I think it’s very true. You, yourself, with your podcast, sharing knowledge, sharing ideas, that’s influential. I look at the people that have influenced me in life and I think what was it that was great about it? Could they build something? Could they do this? Yeah, we love people that are skilled with a craft, but we’re mostly influenced by those that are influential and they do that by how they live their lives.

Pete Mockaitis
Excellent. Thank you. How about a favorite study or experiment or a bit of research?

Joe Navarro
One of my favorite ones came out a few months ago. It just goes to show how sensitive we humans are to the smallest of little details.

They grabbed somebody and they put a green sweater on him. They said, “Go out and ask for favors.” They did. Then they took the same person and they – on the sweater, they put the logo of a high-end clothing manufacturer. It was only a half-an-inch logo.

They sent him out to go and ask people for favors, like, “Can I use your phone? Can I park here? Can I come inside?” and all this stuff. The times when he wore the logo 52 – 53% of the people agreed to help out. When he didn’t wear the logo, only 13% would help out.

Pete Mockaitis
Oh my gosh. Wow.

Joe Navarro
What does that tell – that tells social scientists – and I’ve done this experiment, interestingly enough, with people just wearing beach shoes, flip flops, ones that cost $1.99 and then ones that were from a famous manufacturer.

Pete Mockaitis
So they’re still flip flops, but just different – yeah.

Joe Navarro
They’re still … but different manufactures. Invariably in my non-scientific study, those that wore the nicer got better treatment.

What does that tell us that anthropologists and biologists would say look, we’re primates. We’re very sensitive to hierarchy and we’ll always be sensitive to hierarchy and the markers of well, who is the alpha, who’s the silverback and who is everybody else. We cannot escape that.

Pete Mockaitis
Well, that’s powerful. Thank you. How about a favorite book?

Joe Navarro
My favorite writer is Steinbeck, so Grapes of Wrath.

But the one book that I return to over and over and over again is the Histories by Herodotus. It’s the only book that I’ve actually read six times. Here’s the father of history writing 2,500 years ago. He’s telling us about the world as it existed then. It’s just exquisite in its breadth.

Pete Mockaitis

How about a favorite habit?

Joe Navarro
Favorite habit, it has to be going out for a walk with my family at night. I love them dearly, my wife, my dog. I enjoy their company.

Pete Mockaitis
Is there a particular nugget you share that really seems to connect and resonate? Folks retweet it. They quote it back to you often.

Joe Navarro
Yeah, there’s one in particular. I’m glad you asked that. I put it out there many, many years ago when I first started on Twitter. I didn’t know I would become that significant. It’s – someone told me that it may have been not necessarily borrowed, but it’s a variant of what somebody else had said. It probably is since there’s nothing new under the sun.

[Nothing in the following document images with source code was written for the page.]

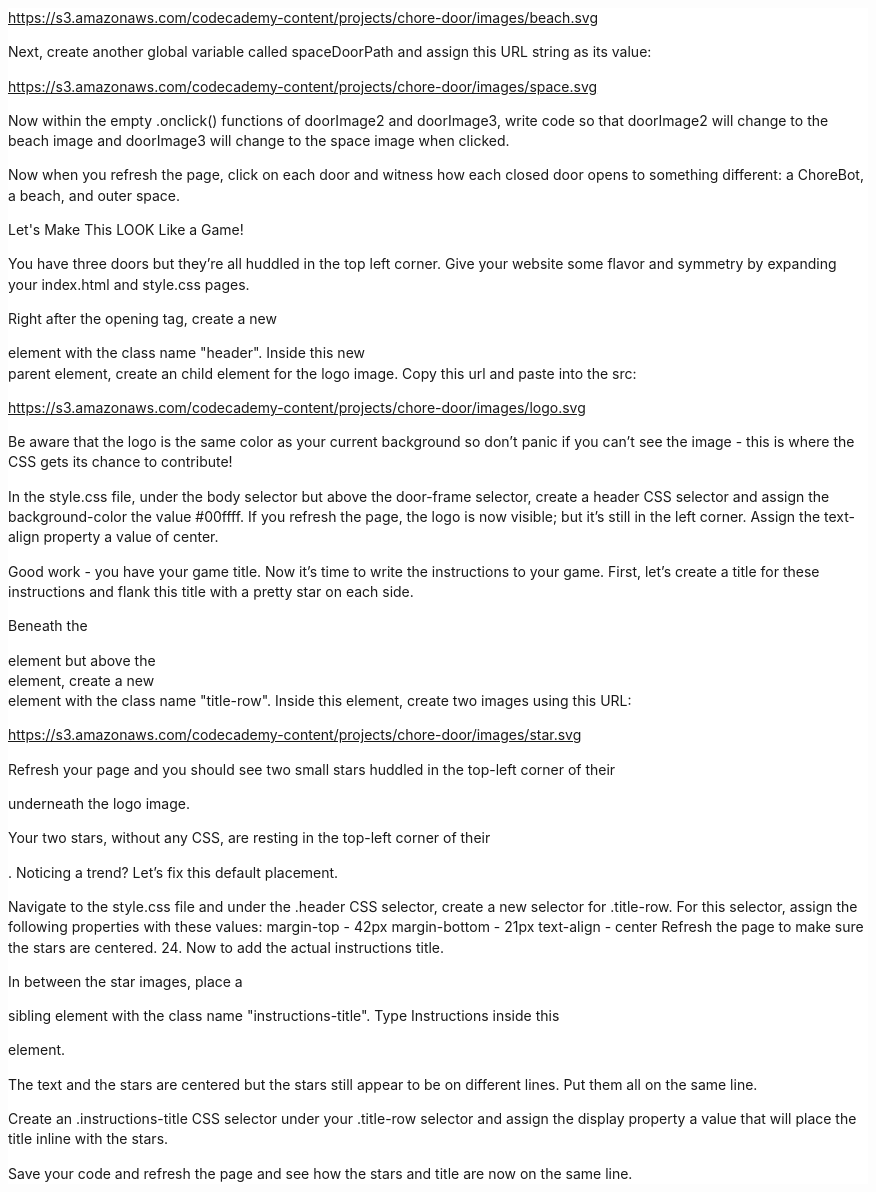 https://s3.amazonaws.com/codecademy-content/projects/chore-door/images/beach.svg

Next, create another global variable called spaceDoorPath and assign this URL string as its value:

https://s3.amazonaws.com/codecademy-content/projects/chore-door/images/space.svg

Now within the empty .onclick() functions of doorImage2 and doorImage3, write code so that doorImage2 will change to the beach image and doorImage3 will change to the space image when clicked.

Now when you refresh the page, click on each door and witness how each closed door opens to something different: a ChoreBot, a beach, and outer space.

Let's Make This LOOK Like a Game!

You have three doors but they’re all huddled in the top left corner. Give your website some flavor and symmetry by expanding your index.html and style.css pages.

Right after the opening tag, create a new <div> element with the class name "header". Inside this new <div> parent element, create an  child element for the logo image. Copy this url and paste into the src:

https://s3.amazonaws.com/codecademy-content/projects/chore-door/images/logo.svg

Be aware that the logo is the same color as your current background so don’t panic if you can’t see the image - this is where the CSS gets its chance to contribute!

In the style.css file, under the body selector but above the door-frame selector, create a header CSS selector and assign the background-color the value #00ffff. If you refresh the page, the logo is now visible; but it’s still in the left corner. Assign the text-align property a value of center.

Good work - you have your game title. Now it’s time to write the instructions to your game. First, let’s create a title for these instructions and flank this title with a pretty star on each side.

Beneath the <div class="header"> element but above the <div class="door-row"> element, create a new <div> element with the class name "title-row". Inside this element, create two images using this URL:

https://s3.amazonaws.com/codecademy-content/projects/chore-door/images/star.svg

Refresh your page and you should see two small stars huddled in the top-left corner of their <div> underneath the logo image.

Your two stars, without any CSS, are resting in the top-left corner of their <div>. Noticing a trend? Let’s fix this default placement.

Navigate to the style.css file and under the .header CSS selector, create a new selector for .title-row. For this selector, assign the following properties with these values: margin-top - 42px margin-bottom - 21px text-align - center Refresh the page to make sure the stars are centered. 24. Now to add the actual instructions title.

In between the star images, place a <p> sibling element with the class name "instructions-title". Type Instructions inside this <p> element.

The text and the stars are centered but the stars still appear to be on different lines. Put them all on the same line.

Create an .instructions-title CSS selector under your .title-row selector and assign the display property a value that will place the title inline with the stars.

Save your code and refresh the page and see how the stars and title are now on the same line.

But basically what it says is that what we do in private when nobody is watching us is more important than when we’re in public and that when we help those who can do absolutely – can do nothing for us, that is the true measure of our humanity because there is no expectation of any kind of reward. For some reason that seemed to resonate with a lot of people.

Pete Mockaitis
And Joe, if folks want to learn more or get in touch, where would you point them?

Joe Navarro
Very easily, my website, JNForensics.com. My books are at all the major retailers. Certainly they’re available on Amazon or they can come to your website.

Pete Mockaitis
Mm-hm, sure thing.
Do you have a final challenge or call to action you’d issue to folks who are seeking to be awesome at their jobs?

Joe Navarro
I do. Become better observers and you’ll become better humans. You cannot attend to others if you can’t observe them. I think most of us know how to look, but very few of us know how to observe.

Pete Mockaitis
Awesome. Well, Joe, this has been such a treat. Thank you for taking this time and good luck with The Dictionary of Body Language and all that you’re up to here.

Joe Navarro
Well, thank you Pete. It’s a pleasure and an honor to be on your show.